CGI or Common Gateway Interface is a protocol that defines the communication between an http client (such as a browser) and an application that will be executed by the WWW server as a fulfillment of an http request. WWW servers can recognize requests to execute scripts as being different from requests for simple document retrieval by the location or type of the file requested. In many cases, WWW servers will attempt to execute files only if they are in a particular directory tree. The file may also need to be recognizable as an executable file (by extension, registration, or file system settings).

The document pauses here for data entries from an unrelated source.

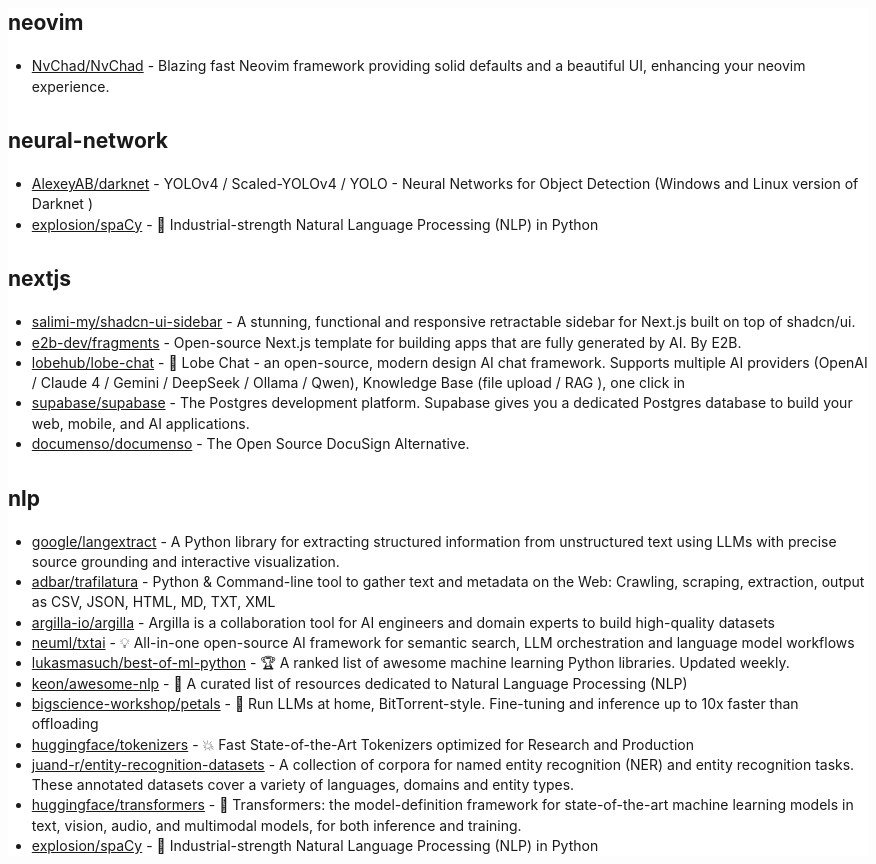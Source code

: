 ## neovim 

- [NvChad/NvChad](https://github.com/NvChad/NvChad) - Blazing fast Neovim framework providing solid defaults and a beautiful UI, enhancing your neovim experience.

## neural-network 

- [AlexeyAB/darknet](https://github.com/AlexeyAB/darknet) - YOLOv4 / Scaled-YOLOv4 / YOLO - Neural Networks for Object Detection (Windows and Linux version of Darknet )
- [explosion/spaCy](https://github.com/explosion/spaCy) - 💫 Industrial-strength Natural Language Processing (NLP) in Python

## nextjs 

- [salimi-my/shadcn-ui-sidebar](https://github.com/salimi-my/shadcn-ui-sidebar) - A stunning, functional and responsive retractable sidebar for Next.js built on top of shadcn/ui.
- [e2b-dev/fragments](https://github.com/e2b-dev/fragments) - Open-source Next.js template for building apps that are fully generated by AI. By E2B.
- [lobehub/lobe-chat](https://github.com/lobehub/lobe-chat) - 🤯 Lobe Chat - an open-source, modern design AI chat framework. Supports multiple AI providers (OpenAI / Claude 4 / Gemini / DeepSeek / Ollama / Qwen), Knowledge Base (file upload / RAG ), one click in
- [supabase/supabase](https://github.com/supabase/supabase) - The Postgres development platform. Supabase gives you a dedicated Postgres database to build your web, mobile, and AI applications.
- [documenso/documenso](https://github.com/documenso/documenso) - The Open Source DocuSign Alternative.

## nlp 

- [google/langextract](https://github.com/google/langextract) - A Python library for extracting structured information from unstructured text using LLMs with precise source grounding and interactive visualization.
- [adbar/trafilatura](https://github.com/adbar/trafilatura) - Python & Command-line tool to gather text and metadata on the Web: Crawling, scraping, extraction, output as CSV, JSON, HTML, MD, TXT, XML
- [argilla-io/argilla](https://github.com/argilla-io/argilla) - Argilla is a collaboration tool for AI engineers and domain experts to build high-quality datasets
- [neuml/txtai](https://github.com/neuml/txtai) - 💡 All-in-one open-source AI framework for semantic search, LLM orchestration and language model workflows
- [lukasmasuch/best-of-ml-python](https://github.com/lukasmasuch/best-of-ml-python) - 🏆 A ranked list of awesome machine learning Python libraries. Updated weekly.
- [keon/awesome-nlp](https://github.com/keon/awesome-nlp) - :book: A curated list of resources dedicated to Natural Language Processing (NLP)
- [bigscience-workshop/petals](https://github.com/bigscience-workshop/petals) - 🌸 Run LLMs at home, BitTorrent-style. Fine-tuning and inference up to 10x faster than offloading
- [huggingface/tokenizers](https://github.com/huggingface/tokenizers) - 💥 Fast State-of-the-Art Tokenizers optimized for Research and Production
- [juand-r/entity-recognition-datasets](https://github.com/juand-r/entity-recognition-datasets) - A collection of corpora for named entity recognition (NER) and entity recognition tasks. These annotated datasets cover a variety of languages, domains and entity types.
- [huggingface/transformers](https://github.com/huggingface/transformers) - 🤗 Transformers: the model-definition framework for state-of-the-art machine learning models in text, vision, audio, and multimodal models, for both inference and training.
- [explosion/spaCy](https://github.com/explosion/spaCy) - 💫 Industrial-strength Natural Language Processing (NLP) in Python

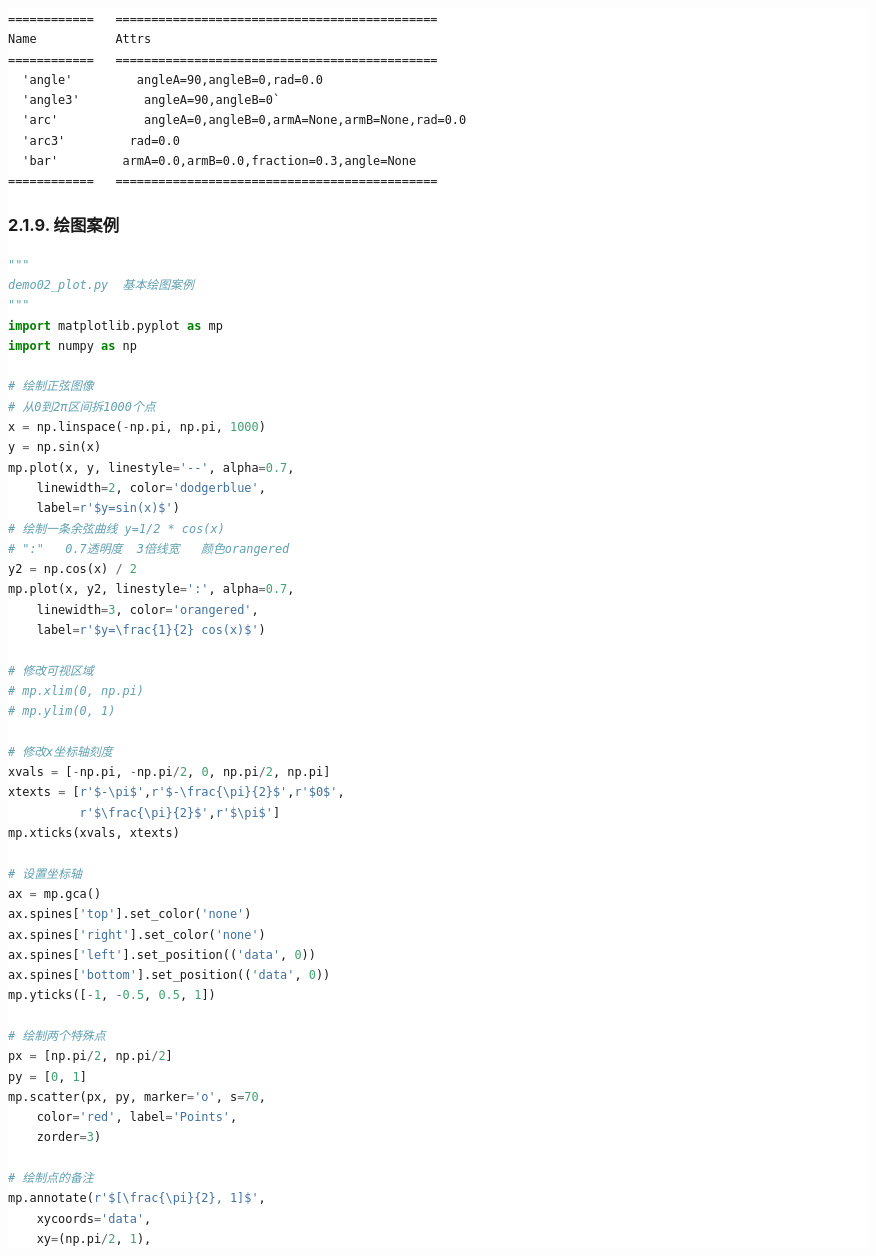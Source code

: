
 ```
============   =============================================
Name           Attrs
============   =============================================
  'angle'         angleA=90,angleB=0,rad=0.0
  'angle3'         angleA=90,angleB=0`   
  'arc'            angleA=0,angleB=0,armA=None,armB=None,rad=0.0
  'arc3'         rad=0.0
  'bar'         armA=0.0,armB=0.0,fraction=0.3,angle=None
============   =============================================

```

### 2.1.9. 绘图案例
```python
"""
demo02_plot.py  基本绘图案例
"""
import matplotlib.pyplot as mp
import numpy as np

# 绘制正弦图像
# 从0到2π区间拆1000个点
x = np.linspace(-np.pi, np.pi, 1000)
y = np.sin(x)
mp.plot(x, y, linestyle='--', alpha=0.7,
    linewidth=2, color='dodgerblue', 
    label=r'$y=sin(x)$')
# 绘制一条余弦曲线 y=1/2 * cos(x)  
# ":"   0.7透明度  3倍线宽   颜色orangered
y2 = np.cos(x) / 2
mp.plot(x, y2, linestyle=':', alpha=0.7,
    linewidth=3, color='orangered',
    label=r'$y=\frac{1}{2} cos(x)$')

# 修改可视区域
# mp.xlim(0, np.pi)
# mp.ylim(0, 1)

# 修改x坐标轴刻度
xvals = [-np.pi, -np.pi/2, 0, np.pi/2, np.pi]
xtexts = [r'$-\pi$',r'$-\frac{\pi}{2}$',r'$0$',
          r'$\frac{\pi}{2}$',r'$\pi$']
mp.xticks(xvals, xtexts)

# 设置坐标轴
ax = mp.gca()
ax.spines['top'].set_color('none')
ax.spines['right'].set_color('none')
ax.spines['left'].set_position(('data', 0))
ax.spines['bottom'].set_position(('data', 0))
mp.yticks([-1, -0.5, 0.5, 1])

# 绘制两个特殊点
px = [np.pi/2, np.pi/2]
py = [0, 1]
mp.scatter(px, py, marker='o', s=70,
    color='red', label='Points', 
    zorder=3)

# 绘制点的备注
mp.annotate(r'$[\frac{\pi}{2}, 1]$', 
    xycoords='data',
    xy=(np.pi/2, 1),
```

When a web client makes either a GET or POST request that server recognizes as a request to execute a script, the server will attempt to execute the script, supplying it with information about the request. This information may include a query string.
The CGI specifies a very simple data exchange for applications. The script to be executed will be given a single string, and the output (STDOUT) of the script will be used to determine the information that will be returned to the client. In the simplest cases, this is just a document preceded by a simple content-type header. The server supplements this with additional header information before returning it to the client.
Http GET requests can be generated by a browser through a link activation, a form submission, or a url entered into the address bar. In these cases, the query string is part of the url; it is appended to the end of the url with an intervening question mark (?). The WWW server splits this off and makes it available to the CGI application by placing it in the system environment table. Perl scripts can access the query string through %ENV:
$qs = $ENV{'QUERY_STRING'};
Http POST requests are generally the result of a form submission (with method set to post). Form submissions cause a query string to be constructed from the successful controls. The url is found in the form's action attribute. POST requests send the query string to the server as part of the request package; it is not appended to the url. The WWW server provides the query string to the CGI application through STDIN. Note that in the event of a GET request, there will be nothing in STDIN and a request for input will "hang" the script!
$qs = <STDIN>;
Before the server activates the script, it is required to add several items to the environment table. One of these is the request method (which should be GET or POST). In the case of a POST request, the content length should be used to access the query string via read.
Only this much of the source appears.